Powers was born in Buffalo, New York, but has lived in California since 1959. He studied English Literature at Cal State Fullerton, and earned his B.A. in 1976.  It was there that he first met James Blaylock and K. W. Jeter, both of whom remained close friends and occasional collaborators; the trio have half-seriously referred to themselves as "steampunks" in contrast to the prevailing cyberpunk genre of the 1980s. Powers and Blaylock invented the poet William Ashbless while they were at Cal State Fullerton.

Another friend Powers first met during this period was noted science fiction writer Philip K. Dick; the character named "David" in Dick's novel VALIS is based on Powers. When Do Androids Dream of Electric Sheep? was retitled Blade Runner to tie-in with the movie based on the novel, Dick dedicated it to Tim and Serena Powers.

Powers' first major novel was The Drawing of the Dark (1979), but the novel that earned him wide praise was  The Anubis Gates, which won the Philip K. Dick Award, and has since been published in many other languages.

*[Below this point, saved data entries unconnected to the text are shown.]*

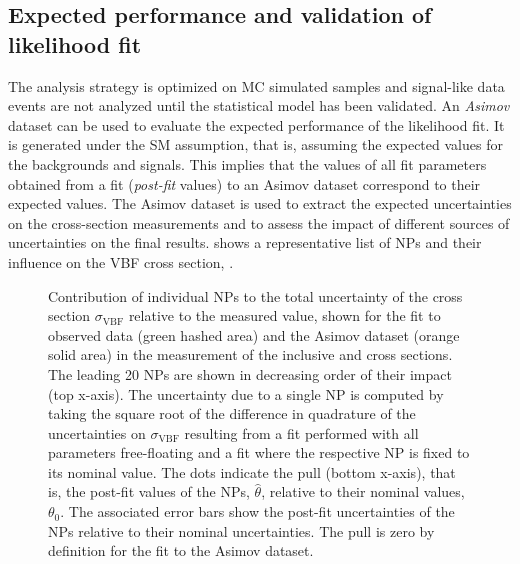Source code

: \subsection{Expected performance and validation of likelihood fit}
The analysis strategy is optimized on MC simulated samples and signal-like data events are not analyzed until the statistical model has been validated.
An \emph{Asimov} dataset can be used to evaluate the expected performance of the likelihood fit. It is generated under the SM assumption, that is, assuming the expected values for the backgrounds and signals. 
This implies that the values of all fit parameters obtained from a fit (\emph{post-fit} values) to an Asimov dataset correspond to their expected values. 
The Asimov dataset is used to extract the expected uncertainties on the cross-section measurements and to assess the impact of different sources of uncertainties on the final results. 
 shows a representative list of NPs and their influence on the VBF cross section, \sigmaVBF. 
\begin{figure}[th]
    \centering
    {\caption{Contribution of individual NPs to the total uncertainty of the cross section $\sigma_{\mathrm{VBF}}$ relative to the measured value, shown for the fit to observed data (green hashed area) and the Asimov dataset (orange solid area) in the measurement of the inclusive \muVBF and \muGGF cross sections. The leading 20 NPs are shown in decreasing order of their impact (top x-axis).
    The uncertainty due to a single NP is computed by taking the square root of the difference in quadrature of the uncertainties on $\sigma_{\mathrm{VBF}}$ resulting from a fit performed with all parameters free-floating and a fit where the respective NP is fixed to its nominal value. 
    The dots indicate the pull (bottom x-axis), that is, the post-fit values of the NPs, $\hat{\theta}$, relative to their nominal values, $\theta_0$. 
    The associated error bars show the post-fit uncertainties of the NPs relative to their nominal uncertainties. 
    The pull is zero by definition for the fit to the Asimov dataset.
    \label{fig:fit:breakdown} }}
\end{figure}
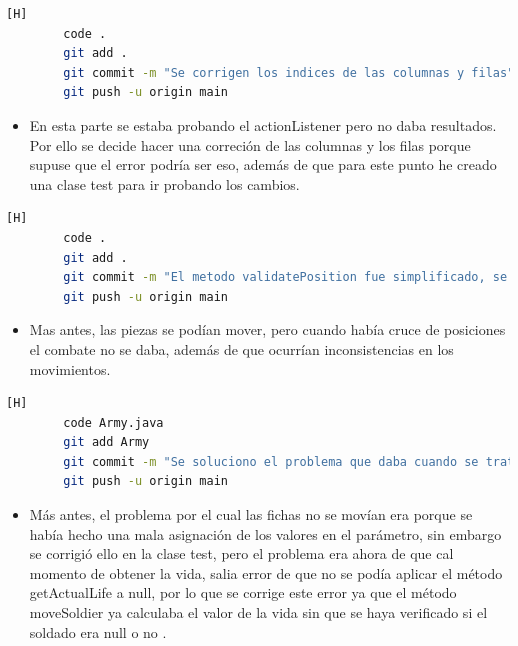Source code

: \documentclass{article}
\begin{document}
	
	
	
	\begin{lstlisting}[language=bash,caption={Commit: 2f268b1e4b76f0adde845e61dc72a38a5b7107b3 }][H]
		code .
		git add .
		git commit -m "Se corrigen los indices de las columnas y filas"			
		git push -u origin main
	\end{lstlisting}

	\begin{itemize}
		\item En esta parte se estaba probando el actionListener pero no daba resultados. Por ello se decide hacer una correción de las columnas y los filas porque supuse que el error podría ser eso, además de que para este punto he creado una clase test para ir probando los cambios.
	\end{itemize}
	
	
	
	\begin{lstlisting}[language=bash,caption={Commit: 05b7ac04e84b96874123f30d29b229f4ea125ad6 }][H]
		code .
		git add .
		git commit -m "El metodo validatePosition fue simplificado, se hizo un test pero a pesar de que las coordenadas que se mandan don correctas, las fichas no se mueven"			
		git push -u origin main
	\end{lstlisting}
	
	
	\begin{itemize}
		\item Mas antes, las piezas se podían mover, pero cuando había cruce de posiciones el combate no se daba, además de que ocurrían inconsistencias en los movimientos.
	\end{itemize}
	
	
	
	
	\begin{lstlisting}[language=bash,caption={Commit: 660f38ab7ff35142fcdbf634f4a7c4179a6d63bb }][H]
		code Army.java
		git add Army
		git commit -m "Se soluciono el problema que daba cuando se trataba de obtener los puntos de vida"			
		git push -u origin main
	\end{lstlisting}
	
	
	\begin{itemize}
		\item Más antes, el problema por el cual las fichas no se movían era porque se había hecho una mala asignación de los valores en el parámetro, sin embargo se corrigió ello en la clase test, pero el problema era ahora de que cal momento de obtener la vida, salia error de que no se podía aplicar el método getActualLife a null, por lo que se corrige este error ya que el método moveSoldier ya calculaba el valor de la vida sin que se haya verificado si el soldado era null o no .
	\end{itemize}
	
\end{document}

Powers also teaches part-time in his role as Writer in Residence for the Orange County High School of the Arts and California School of the Arts in San Gabriel Valley in the Creative Writing Conservatory, as well as Chapman University, where Blaylock taught. He also taught part-time at the University of Redlands.

Powers and his wife, Serena Batsford Powers, currently live in Muscoy, California. He has frequently served as a mentor author as part of the Clarion science fiction/fantasy writer's workshop.

Bibliography

Novels
 The Skies Discrowned (1976)
 
 Revised as: 

 An Epitaph in Rust (1976)
 Also published as Epitaph in Rust. The publisher's cover blurb describes a tale that "follows young Thomas from his escape from a rural monastery into the wilds of a future Los Angeles. There he joins a theater company where the play is definitely not the thing – revolution is – and he finds himself in the middle of it. The mayor has been blown up and his android guards are determined to end insurrection. But the theater company has other ideas..."

 The Drawing of the Dark (1979)
 The siege of Vienna was actually a struggle between Muslim and Christian magicians over the spiritual center of the West, which happens to be a small inn and brewery in Vienna. The "dark" is a beer that has been brewing for centuries, which the Fisher King will eventually drink.

 The Anubis Gates (1983) Philip K. Dick Award winner, 1983; Locus Fantasy Award nominee, 1984; BSFA nominee, 1985
 A time travel story set mostly in 1810, featuring a brainwashed Lord Byron, magic, Egyptian gods and a werewolf.

 Dinner at Deviant's Palace (1985) Philip K. Dick Award winner, and Nebula Award nominee, 1985
 Unusually for Powers, this is set in the future, in a postatomic America in which an extraterrestrial psychic vampire is slowly taking over.
 In 2001 the group Cradle of Filth released a song entitled "Dinner at Deviant's Palace" that was simply the Lord's Prayer backmasked.

 On Stranger Tides (1987) Locus Fantasy and World Fantasy Awards nominee, 1988
 Set in the 18th century Caribbean; with pirates (many of them real characters, primarily Blackbeard, as well as a fictional protagonist named Jack), voodoo, zombies, Juan Ponce de León, and a strangely quantum-mechanical Fountain of Youth. Disney incorporated elements of the novel into the fourth Pirates of the Caribbean film.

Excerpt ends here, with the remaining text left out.